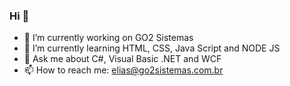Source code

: ### Hi 👋

- 🔭 I’m currently working on GO2 Sistemas
- 🌱 I’m currently learning HTML, CSS, Java Script and NODE JS 
- 💬 Ask me about C#, Visual Basic .NET and WCF
- 📫 How to reach me: elias@go2sistemas.com.br
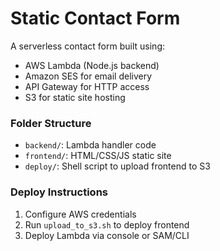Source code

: # Static Contact Form

A serverless contact form built using:
- AWS Lambda (Node.js backend)
- Amazon SES for email delivery
- API Gateway for HTTP access
- S3 for static site hosting

### Folder Structure
- `backend/`: Lambda handler code
- `frontend/`: HTML/CSS/JS static site
- `deploy/`: Shell script to upload frontend to S3

### Deploy Instructions
1. Configure AWS credentials
2. Run `upload_to_s3.sh` to deploy frontend
3. Deploy Lambda via console or SAM/CLI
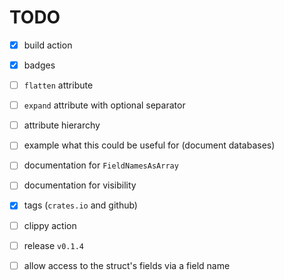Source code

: # TODO

* [x] build action

* [x] badges

* [ ] `flatten` attribute

* [ ] `expand` attribute with optional separator

* [ ] attribute hierarchy

* [ ] example what this could be useful for (document databases)

* [ ] documentation for `FieldNamesAsArray`

* [ ] documentation for visibility

* [x] tags (`crates.io` and github)

* [ ] clippy action

* [ ] release `v0.1.4`

* [ ] allow access to the struct's fields via a field name
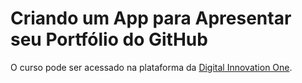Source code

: # Criando um App para Apresentar seu Portfólio do GitHub
O curso pode ser acessado na plataforma da [Digital Innovation One](https://digitalinnovation.one/).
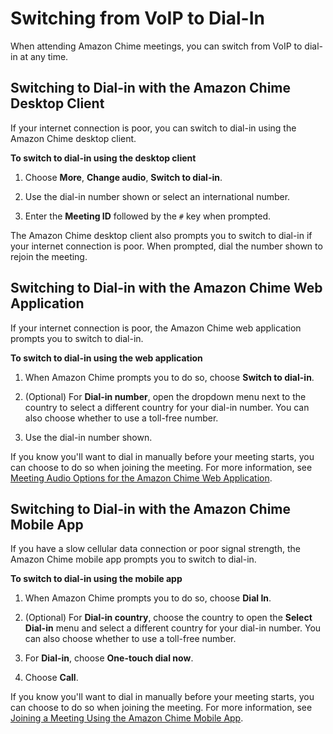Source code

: # Switching from VoIP to Dial\-In<a name="dial-switch"></a>

When attending Amazon Chime meetings, you can switch from VoIP to dial\-in at any time\.

## Switching to Dial\-in with the Amazon Chime Desktop Client<a name="dial-in-desktop"></a>

If your internet connection is poor, you can switch to dial\-in using the Amazon Chime desktop client\.

**To switch to dial\-in using the desktop client**

1. Choose **More**, **Change audio**, **Switch to dial\-in**\.

1. Use the dial\-in number shown or select an international number\.

1. Enter the **Meeting ID** followed by the `#` key when prompted\.

The Amazon Chime desktop client also prompts you to switch to dial\-in if your internet connection is poor\. When prompted, dial the number shown to rejoin the meeting\.

## Switching to Dial\-in with the Amazon Chime Web Application<a name="dial-in-web-app"></a>

If your internet connection is poor, the Amazon Chime web application prompts you to switch to dial\-in\.

**To switch to dial\-in using the web application**

1. When Amazon Chime prompts you to do so, choose **Switch to dial\-in**\.

1. \(Optional\) For **Dial\-in number**, open the dropdown menu next to the country to select a different country for your dial\-in number\. You can also choose whether to use a toll\-free number\.

1. Use the dial\-in number shown\.

If you know you'll want to dial in manually before your meeting starts, you can choose to do so when joining the meeting\. For more information, see [Meeting Audio Options for the Amazon Chime Web Application](chime-web-app.md#web-app-audio)\.

## Switching to Dial\-in with the Amazon Chime Mobile App<a name="dial-in-mobile-app"></a>

If you have a slow cellular data connection or poor signal strength, the Amazon Chime mobile app prompts you to switch to dial\-in\.

**To switch to dial\-in using the mobile app**

1. When Amazon Chime prompts you to do so, choose **Dial In**\.

1. \(Optional\) For **Dial\-in country**, choose the country to open the **Select Dial\-in** menu and select a different country for your dial\-in number\. You can also choose whether to use a toll\-free number\.

1. For **Dial\-in**, choose **One\-touch dial now**\.

1. Choose **Call**\.

If you know you'll want to dial in manually before your meeting starts, you can choose to do so when joining the meeting\. For more information, see [Joining a Meeting Using the Amazon Chime Mobile App](chime-join-meeting-mobile-app.md)\.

--------------------

What is being asked — Return the data exactly. Do not carry over any images.

Result for this task —
Source code

: ### Hi 👋

- 🔭 I’m currently working on GO2 Sistemas
- 🌱 I’m currently learning HTML, CSS, Java Script and NODE JS 
- 💬 Ask me about C#, Visual Basic .NET and WCF
- 📫 How to reach me: elias@go2sistemas.com.br
Source code

: # Static Contact Form

A serverless contact form built using:
- AWS Lambda (Node.js backend)
- Amazon SES for email delivery
- API Gateway for HTTP access
- S3 for static site hosting

### Folder Structure
- `backend/`: Lambda handler code
- `frontend/`: HTML/CSS/JS static site
- `deploy/`: Shell script to upload frontend to S3

### Deploy Instructions
1. Configure AWS credentials
2. Run `upload_to_s3.sh` to deploy frontend
3. Deploy Lambda via console or SAM/CLI
Source code

: # TODO

* [x] build action

* [x] badges

* [ ] `flatten` attribute

* [ ] `expand` attribute with optional separator

* [ ] attribute hierarchy

* [ ] example what this could be useful for (document databases)

* [ ] documentation for `FieldNamesAsArray`

* [ ] documentation for visibility

* [x] tags (`crates.io` and github)

* [ ] clippy action

* [ ] release `v0.1.4`

* [ ] allow access to the struct's fields via a field name
Source code

: # Criando um App para Apresentar seu Portfólio do GitHub
O curso pode ser acessado na plataforma da [Digital Innovation One](https://digitalinnovation.one/).
Source code

: # Switching from VoIP to Dial\-In<a name="dial-switch"></a>

When attending Amazon Chime meetings, you can switch from VoIP to dial\-in at any time\.

## Switching to Dial\-in with the Amazon Chime Desktop Client<a name="dial-in-desktop"></a>

If your internet connection is poor, you can switch to dial\-in using the Amazon Chime desktop client\.

**To switch to dial\-in using the desktop client**

1. Choose **More**, **Change audio**, **Switch to dial\-in**\.

1. Use the dial\-in number shown or select an international number\.

1. Enter the **Meeting ID** followed by the `#` key when prompted\.

The Amazon Chime desktop client also prompts you to switch to dial\-in if your internet connection is poor\. When prompted, dial the number shown to rejoin the meeting\.

## Switching to Dial\-in with the Amazon Chime Web Application<a name="dial-in-web-app"></a>

If your internet connection is poor, the Amazon Chime web application prompts you to switch to dial\-in\.

**To switch to dial\-in using the web application**

1. When Amazon Chime prompts you to do so, choose **Switch to dial\-in**\.

1. \(Optional\) For **Dial\-in number**, open the dropdown menu next to the country to select a different country for your dial\-in number\. You can also choose whether to use a toll\-free number\.

1. Use the dial\-in number shown\.

If you know you'll want to dial in manually before your meeting starts, you can choose to do so when joining the meeting\. For more information, see [Meeting Audio Options for the Amazon Chime Web Application](chime-web-app.md#web-app-audio)\.

## Switching to Dial\-in with the Amazon Chime Mobile App<a name="dial-in-mobile-app"></a>

If you have a slow cellular data connection or poor signal strength, the Amazon Chime mobile app prompts you to switch to dial\-in\.

**To switch to dial\-in using the mobile app**

1. When Amazon Chime prompts you to do so, choose **Dial In**\.

1. \(Optional\) For **Dial\-in country**, choose the country to open the **Select Dial\-in** menu and select a different country for your dial\-in number\. You can also choose whether to use a toll\-free number\.

1. For **Dial\-in**, choose **One\-touch dial now**\.

1. Choose **Call**\.

If you know you'll want to dial in manually before your meeting starts, you can choose to do so when joining the meeting\. For more information, see [Joining a Meeting Using the Amazon Chime Mobile App](chime-join-meeting-mobile-app.md)\.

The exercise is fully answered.